Выбрать главу

Will sneaks into line behind me, smiling at a shy freshman girl who gladly lets him cut.

“Hey,” I say, trying to appear cool and calm in the wake of Saturday’s touchy-feely fest and ensuing Kara weirdness. “Great game this weekend.”

“That was, like, off the hook crazy, right?” He loads up his tray with a double order of fries and something that looks like cheese sticks and/or human fingers. Desperate to avoid anything French, I skip the fries and go for a turkey sandwich and carrot sticks.

“You guys should sit with us,” he says after we pay. Dani and I follow him to a table by the window. A handful of the guys are there, and they shuffle around to accommodate us. Dani ends up between Will and Frankie Torres, with me and Josh side by side across from them. All the boys are still glowing from Friday’s win, and when Josh inches his chair closer to mine and smiles, my stomach fizzes again.

Brain to stomach: We talked about this! Knock it off!

“Carrots?” Josh inspects my tray. “You’re kidding, right?”

“Don’t tell me you’re on a diet,” Frankie says. “Because that’s some messed-up stuff right there.”

“I’m not on a diet,” I say. “Just boycotting France. Besides, carrots are good for your eyes.”

“So get glasses, Pink,” Rowan says. “Baumler’s a four-eyed freak and we keep him around.”

“Look who’s talking, carrot top.” Will bounces a fry off of Rowan’s forehead and the rest of the guys crack up.

“I totally need glasses,” Dani says. “I can barely read that crap Mr.

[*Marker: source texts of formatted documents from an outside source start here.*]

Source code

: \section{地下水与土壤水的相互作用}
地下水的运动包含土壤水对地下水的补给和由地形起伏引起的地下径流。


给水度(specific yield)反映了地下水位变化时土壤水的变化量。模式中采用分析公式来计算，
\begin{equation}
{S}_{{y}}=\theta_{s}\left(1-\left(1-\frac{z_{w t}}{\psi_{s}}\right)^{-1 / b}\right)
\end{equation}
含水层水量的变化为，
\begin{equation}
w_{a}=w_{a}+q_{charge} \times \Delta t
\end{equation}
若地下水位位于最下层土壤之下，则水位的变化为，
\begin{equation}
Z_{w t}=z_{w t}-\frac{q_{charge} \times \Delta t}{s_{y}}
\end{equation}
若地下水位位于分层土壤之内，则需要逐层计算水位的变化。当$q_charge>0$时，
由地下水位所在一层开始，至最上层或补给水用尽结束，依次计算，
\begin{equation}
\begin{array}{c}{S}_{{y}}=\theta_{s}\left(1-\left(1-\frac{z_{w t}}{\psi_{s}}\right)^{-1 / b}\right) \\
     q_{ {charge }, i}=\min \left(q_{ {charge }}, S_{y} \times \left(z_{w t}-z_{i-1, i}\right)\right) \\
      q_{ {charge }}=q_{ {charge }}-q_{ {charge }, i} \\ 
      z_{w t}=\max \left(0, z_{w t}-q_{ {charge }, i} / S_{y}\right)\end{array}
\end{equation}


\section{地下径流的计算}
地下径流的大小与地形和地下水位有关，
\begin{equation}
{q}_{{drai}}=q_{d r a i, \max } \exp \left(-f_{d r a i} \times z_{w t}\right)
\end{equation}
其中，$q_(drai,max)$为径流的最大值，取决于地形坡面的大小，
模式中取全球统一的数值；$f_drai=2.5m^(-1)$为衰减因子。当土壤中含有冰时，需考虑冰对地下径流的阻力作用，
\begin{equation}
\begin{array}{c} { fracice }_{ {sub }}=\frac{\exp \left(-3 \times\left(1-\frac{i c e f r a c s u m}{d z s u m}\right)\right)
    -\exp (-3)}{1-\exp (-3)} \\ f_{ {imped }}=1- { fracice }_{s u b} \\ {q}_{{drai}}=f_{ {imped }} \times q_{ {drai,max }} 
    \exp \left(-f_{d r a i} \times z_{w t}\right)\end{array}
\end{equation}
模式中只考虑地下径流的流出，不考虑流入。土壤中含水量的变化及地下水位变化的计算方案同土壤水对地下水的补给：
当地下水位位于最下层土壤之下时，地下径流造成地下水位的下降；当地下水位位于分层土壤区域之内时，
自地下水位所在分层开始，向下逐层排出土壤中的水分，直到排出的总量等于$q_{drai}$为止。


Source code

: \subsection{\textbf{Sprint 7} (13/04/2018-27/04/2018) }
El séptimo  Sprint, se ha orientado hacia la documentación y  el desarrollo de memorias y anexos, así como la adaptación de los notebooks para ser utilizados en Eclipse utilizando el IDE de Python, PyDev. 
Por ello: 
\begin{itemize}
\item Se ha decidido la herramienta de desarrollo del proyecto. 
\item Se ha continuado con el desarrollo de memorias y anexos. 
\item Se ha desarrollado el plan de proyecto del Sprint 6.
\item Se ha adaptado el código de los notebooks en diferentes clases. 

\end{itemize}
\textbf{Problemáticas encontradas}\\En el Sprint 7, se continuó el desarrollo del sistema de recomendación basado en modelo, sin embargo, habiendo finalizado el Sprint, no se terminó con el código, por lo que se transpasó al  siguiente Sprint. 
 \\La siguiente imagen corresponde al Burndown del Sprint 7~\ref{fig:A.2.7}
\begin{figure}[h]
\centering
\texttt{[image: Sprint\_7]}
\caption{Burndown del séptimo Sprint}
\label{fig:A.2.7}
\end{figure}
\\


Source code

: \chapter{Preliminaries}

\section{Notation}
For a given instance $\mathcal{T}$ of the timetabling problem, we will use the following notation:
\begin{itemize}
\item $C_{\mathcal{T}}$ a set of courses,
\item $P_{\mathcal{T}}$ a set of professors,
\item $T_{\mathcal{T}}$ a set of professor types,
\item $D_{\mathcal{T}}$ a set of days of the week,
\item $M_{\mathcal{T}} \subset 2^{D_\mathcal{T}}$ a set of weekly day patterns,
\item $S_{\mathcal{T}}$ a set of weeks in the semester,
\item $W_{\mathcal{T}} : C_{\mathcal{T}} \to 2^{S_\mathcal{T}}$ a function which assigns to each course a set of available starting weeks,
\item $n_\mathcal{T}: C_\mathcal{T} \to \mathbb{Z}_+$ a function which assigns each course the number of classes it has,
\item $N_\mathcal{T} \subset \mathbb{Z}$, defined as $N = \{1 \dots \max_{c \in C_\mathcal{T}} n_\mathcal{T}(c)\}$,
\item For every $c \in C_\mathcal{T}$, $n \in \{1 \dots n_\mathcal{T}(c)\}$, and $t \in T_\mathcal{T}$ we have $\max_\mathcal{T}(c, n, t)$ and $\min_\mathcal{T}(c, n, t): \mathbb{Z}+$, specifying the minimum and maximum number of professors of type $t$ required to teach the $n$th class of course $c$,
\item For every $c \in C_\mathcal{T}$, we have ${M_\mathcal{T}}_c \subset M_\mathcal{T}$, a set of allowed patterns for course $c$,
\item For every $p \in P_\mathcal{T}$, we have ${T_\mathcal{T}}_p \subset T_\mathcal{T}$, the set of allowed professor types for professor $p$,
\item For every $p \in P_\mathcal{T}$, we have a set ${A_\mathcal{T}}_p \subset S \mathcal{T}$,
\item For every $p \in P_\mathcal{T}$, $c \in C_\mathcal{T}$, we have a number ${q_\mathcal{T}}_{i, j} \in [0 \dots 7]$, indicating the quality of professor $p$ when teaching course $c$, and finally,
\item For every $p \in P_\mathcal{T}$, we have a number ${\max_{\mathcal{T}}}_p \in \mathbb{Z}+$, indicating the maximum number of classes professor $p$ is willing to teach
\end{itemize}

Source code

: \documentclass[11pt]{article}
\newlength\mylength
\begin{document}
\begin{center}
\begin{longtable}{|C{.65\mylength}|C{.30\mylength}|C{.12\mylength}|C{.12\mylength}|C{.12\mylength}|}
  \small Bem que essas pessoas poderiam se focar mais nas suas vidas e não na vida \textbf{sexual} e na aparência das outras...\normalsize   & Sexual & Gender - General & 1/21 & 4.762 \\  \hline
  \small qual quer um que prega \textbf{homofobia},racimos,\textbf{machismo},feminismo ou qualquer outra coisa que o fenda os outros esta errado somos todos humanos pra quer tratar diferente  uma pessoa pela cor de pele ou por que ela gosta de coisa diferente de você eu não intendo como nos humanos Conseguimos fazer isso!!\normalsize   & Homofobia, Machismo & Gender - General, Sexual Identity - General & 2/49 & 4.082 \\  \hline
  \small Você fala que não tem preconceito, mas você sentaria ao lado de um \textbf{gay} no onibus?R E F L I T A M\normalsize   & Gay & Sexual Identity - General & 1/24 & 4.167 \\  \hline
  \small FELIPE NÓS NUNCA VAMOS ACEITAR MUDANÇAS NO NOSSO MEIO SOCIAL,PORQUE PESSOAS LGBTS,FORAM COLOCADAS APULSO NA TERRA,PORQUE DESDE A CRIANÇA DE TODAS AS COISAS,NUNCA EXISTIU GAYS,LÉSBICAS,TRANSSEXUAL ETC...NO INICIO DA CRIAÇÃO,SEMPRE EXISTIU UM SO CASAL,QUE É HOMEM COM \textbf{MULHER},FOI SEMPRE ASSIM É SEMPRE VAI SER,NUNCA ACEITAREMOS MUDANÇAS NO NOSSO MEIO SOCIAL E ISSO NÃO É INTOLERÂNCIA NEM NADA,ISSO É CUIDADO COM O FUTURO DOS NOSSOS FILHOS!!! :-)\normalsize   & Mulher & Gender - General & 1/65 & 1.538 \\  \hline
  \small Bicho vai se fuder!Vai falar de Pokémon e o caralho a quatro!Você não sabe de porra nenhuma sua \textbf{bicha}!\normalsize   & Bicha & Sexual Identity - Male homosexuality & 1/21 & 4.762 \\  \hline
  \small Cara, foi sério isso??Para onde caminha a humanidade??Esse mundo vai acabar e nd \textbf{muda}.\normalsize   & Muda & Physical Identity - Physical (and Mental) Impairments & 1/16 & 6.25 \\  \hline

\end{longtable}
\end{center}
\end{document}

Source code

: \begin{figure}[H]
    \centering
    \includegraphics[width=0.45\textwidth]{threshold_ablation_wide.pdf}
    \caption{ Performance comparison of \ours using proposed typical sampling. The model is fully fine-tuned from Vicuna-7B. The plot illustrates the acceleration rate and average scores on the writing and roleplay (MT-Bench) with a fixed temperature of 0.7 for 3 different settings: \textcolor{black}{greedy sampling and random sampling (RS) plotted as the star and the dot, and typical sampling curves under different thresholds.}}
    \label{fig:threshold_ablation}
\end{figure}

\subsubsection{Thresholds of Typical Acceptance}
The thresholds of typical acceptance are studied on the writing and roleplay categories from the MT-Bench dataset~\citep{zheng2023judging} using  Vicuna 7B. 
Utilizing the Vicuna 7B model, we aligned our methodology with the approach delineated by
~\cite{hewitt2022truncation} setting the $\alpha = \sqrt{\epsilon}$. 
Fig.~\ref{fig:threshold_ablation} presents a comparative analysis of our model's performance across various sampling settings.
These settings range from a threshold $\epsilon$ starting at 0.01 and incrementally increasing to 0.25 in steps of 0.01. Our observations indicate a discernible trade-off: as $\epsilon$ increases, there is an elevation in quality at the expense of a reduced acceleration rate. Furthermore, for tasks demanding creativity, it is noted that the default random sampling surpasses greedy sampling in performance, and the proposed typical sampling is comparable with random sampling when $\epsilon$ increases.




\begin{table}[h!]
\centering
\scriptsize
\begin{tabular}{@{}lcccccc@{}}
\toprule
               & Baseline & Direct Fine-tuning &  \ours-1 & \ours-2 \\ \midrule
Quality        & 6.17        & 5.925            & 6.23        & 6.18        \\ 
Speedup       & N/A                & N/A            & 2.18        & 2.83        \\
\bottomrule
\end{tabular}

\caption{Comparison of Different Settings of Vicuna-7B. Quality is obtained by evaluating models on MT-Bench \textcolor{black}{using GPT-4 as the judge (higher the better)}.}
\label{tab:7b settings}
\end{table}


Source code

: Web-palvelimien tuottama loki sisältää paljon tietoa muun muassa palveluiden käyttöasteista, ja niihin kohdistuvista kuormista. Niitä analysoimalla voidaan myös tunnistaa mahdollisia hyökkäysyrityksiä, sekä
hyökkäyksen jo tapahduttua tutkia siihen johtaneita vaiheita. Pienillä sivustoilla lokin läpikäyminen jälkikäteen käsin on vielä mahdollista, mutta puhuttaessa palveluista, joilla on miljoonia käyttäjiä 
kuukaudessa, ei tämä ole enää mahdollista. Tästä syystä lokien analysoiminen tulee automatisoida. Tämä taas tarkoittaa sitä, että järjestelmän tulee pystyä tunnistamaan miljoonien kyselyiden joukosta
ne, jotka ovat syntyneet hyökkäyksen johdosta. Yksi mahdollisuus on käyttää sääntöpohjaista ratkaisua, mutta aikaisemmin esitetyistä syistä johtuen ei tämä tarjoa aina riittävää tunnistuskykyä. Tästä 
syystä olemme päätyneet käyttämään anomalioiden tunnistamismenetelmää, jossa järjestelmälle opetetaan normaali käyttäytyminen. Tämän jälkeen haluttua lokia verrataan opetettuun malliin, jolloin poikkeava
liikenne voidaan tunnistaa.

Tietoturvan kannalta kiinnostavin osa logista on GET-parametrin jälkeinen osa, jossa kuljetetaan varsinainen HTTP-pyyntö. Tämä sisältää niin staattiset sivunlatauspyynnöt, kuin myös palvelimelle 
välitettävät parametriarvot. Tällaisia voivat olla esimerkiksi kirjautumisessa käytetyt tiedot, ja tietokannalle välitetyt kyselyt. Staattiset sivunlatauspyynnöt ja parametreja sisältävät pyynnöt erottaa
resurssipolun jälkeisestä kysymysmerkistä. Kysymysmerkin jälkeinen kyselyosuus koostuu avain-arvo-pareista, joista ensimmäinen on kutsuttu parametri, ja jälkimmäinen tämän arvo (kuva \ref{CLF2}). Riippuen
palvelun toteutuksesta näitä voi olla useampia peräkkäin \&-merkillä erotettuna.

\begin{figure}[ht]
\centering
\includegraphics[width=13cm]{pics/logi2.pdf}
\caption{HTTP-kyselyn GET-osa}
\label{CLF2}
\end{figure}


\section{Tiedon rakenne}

Rooney writes on the board. I’m all, cosine what?”

“I have Rooney eighth period. I’m failin’ that class,” Frankie says. “I’ll probably be in summer school. Math blows.”

“At least you can see what you’re failing,” Dani says.

I point to my food. “Have some carrots. They’re good for your eyes.”

“Then you have some fries.” Josh nudges his tray toward me. “They’re good for your … I don’t know. They’re just good.”

“Do any of you guys have Keller?” Will flips through a black-and-yellow CliffsNotes booklet. “I flunked his Scarlet Letter quiz and now he’s making me do an essay on themes. Man, I hate that book. Man, I hate themes.”

“I have Keller sixth period,” I say. “I like the book. Hester’s a tough broad.”

“You would say something like that, Pink,” Amir says.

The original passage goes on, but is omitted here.